§ **About this task**: Reproduce every line in the material below that holds "shields".

Top of Records supplied

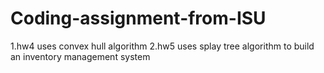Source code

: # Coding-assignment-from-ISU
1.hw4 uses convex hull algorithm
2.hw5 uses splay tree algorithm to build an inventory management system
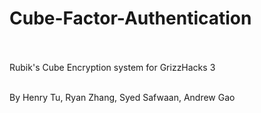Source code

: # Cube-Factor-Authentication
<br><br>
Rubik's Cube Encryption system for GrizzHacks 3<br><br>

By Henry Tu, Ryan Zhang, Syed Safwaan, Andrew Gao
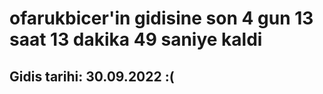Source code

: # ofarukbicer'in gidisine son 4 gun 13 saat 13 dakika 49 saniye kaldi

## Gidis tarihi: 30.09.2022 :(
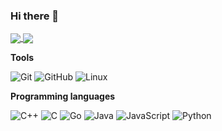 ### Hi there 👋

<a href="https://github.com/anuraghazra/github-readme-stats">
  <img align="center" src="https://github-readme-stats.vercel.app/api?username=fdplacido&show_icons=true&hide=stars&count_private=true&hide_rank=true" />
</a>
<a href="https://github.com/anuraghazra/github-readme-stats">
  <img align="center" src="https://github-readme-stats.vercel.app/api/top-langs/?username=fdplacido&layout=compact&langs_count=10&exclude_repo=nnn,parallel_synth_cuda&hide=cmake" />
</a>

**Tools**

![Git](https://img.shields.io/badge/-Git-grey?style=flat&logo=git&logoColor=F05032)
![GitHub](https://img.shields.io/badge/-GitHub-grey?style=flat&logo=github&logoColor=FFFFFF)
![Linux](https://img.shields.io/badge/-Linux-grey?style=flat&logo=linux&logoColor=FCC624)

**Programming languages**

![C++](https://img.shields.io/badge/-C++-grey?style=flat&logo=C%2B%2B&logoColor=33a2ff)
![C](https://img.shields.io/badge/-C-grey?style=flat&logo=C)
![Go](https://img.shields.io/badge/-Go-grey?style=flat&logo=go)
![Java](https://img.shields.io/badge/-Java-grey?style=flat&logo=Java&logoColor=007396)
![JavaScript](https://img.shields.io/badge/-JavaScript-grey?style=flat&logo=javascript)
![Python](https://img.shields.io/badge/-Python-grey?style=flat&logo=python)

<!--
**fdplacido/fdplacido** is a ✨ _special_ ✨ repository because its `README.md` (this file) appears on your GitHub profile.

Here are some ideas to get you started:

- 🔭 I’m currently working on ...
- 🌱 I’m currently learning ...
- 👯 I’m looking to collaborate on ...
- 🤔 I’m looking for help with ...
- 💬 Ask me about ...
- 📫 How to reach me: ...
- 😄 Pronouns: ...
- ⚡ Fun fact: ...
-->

Bottom of Records supplied
Top of Records supplied

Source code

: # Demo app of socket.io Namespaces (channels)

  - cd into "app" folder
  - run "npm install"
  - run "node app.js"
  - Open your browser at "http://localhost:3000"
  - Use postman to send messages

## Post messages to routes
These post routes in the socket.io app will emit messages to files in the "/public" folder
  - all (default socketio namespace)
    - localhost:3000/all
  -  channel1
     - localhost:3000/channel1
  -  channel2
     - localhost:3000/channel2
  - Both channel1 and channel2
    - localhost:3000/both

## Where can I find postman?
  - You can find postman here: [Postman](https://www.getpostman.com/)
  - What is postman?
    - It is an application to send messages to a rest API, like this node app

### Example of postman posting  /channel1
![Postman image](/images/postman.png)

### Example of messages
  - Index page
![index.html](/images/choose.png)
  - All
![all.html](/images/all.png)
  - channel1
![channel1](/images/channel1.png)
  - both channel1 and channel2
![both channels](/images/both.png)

Bottom of Records supplied

§ **Result**:
![Git](https://img.shields.io/badge/-Git-grey?style=flat&logo=git&logoColor=F05032)
![GitHub](https://img.shields.io/badge/-GitHub-grey?style=flat&logo=github&logoColor=FFFFFF)
![Linux](https://img.shields.io/badge/-Linux-grey?style=flat&logo=linux&logoColor=FCC624)
![C++](https://img.shields.io/badge/-C++-grey?style=flat&logo=C%2B%2B&logoColor=33a2ff)
![C](https://img.shields.io/badge/-C-grey?style=flat&logo=C)
![Go](https://img.shields.io/badge/-Go-grey?style=flat&logo=go)
![Java](https://img.shields.io/badge/-Java-grey?style=flat&logo=Java&logoColor=007396)
![JavaScript](https://img.shields.io/badge/-JavaScript-grey?style=flat&logo=javascript)
![Python](https://img.shields.io/badge/-Python-grey?style=flat&logo=python)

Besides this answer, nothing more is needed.